_Your task_
Once the line with "https://youtu.be/pjWOp8rVGwA" is found, write it out along with every line after it, exactly, up to the last line of the entries below. Exclude pictures.

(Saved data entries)
---
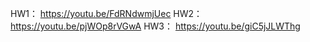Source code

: HW1：
https://youtu.be/FdRNdwmjUec
HW2：
https://youtu.be/pjWOp8rVGwA
HW3：
https://youtu.be/giC5jJLWThg
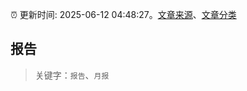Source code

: :alarm_clock: 更新时间: 2025-06-12 04:48:27。[文章来源](/README.md)、[文章分类](/TAGS.md)

## 报告


> 关键字：`报告`、`月报`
---
_Result for this task_
https://youtu.be/pjWOp8rVGwA
HW3：
https://youtu.be/giC5jJLWThg
Source code

: :alarm_clock: 更新时间: 2025-06-12 04:48:27。[文章来源](/README.md)、[文章分类](/TAGS.md)

## 报告


> 关键字：`报告`、`月报`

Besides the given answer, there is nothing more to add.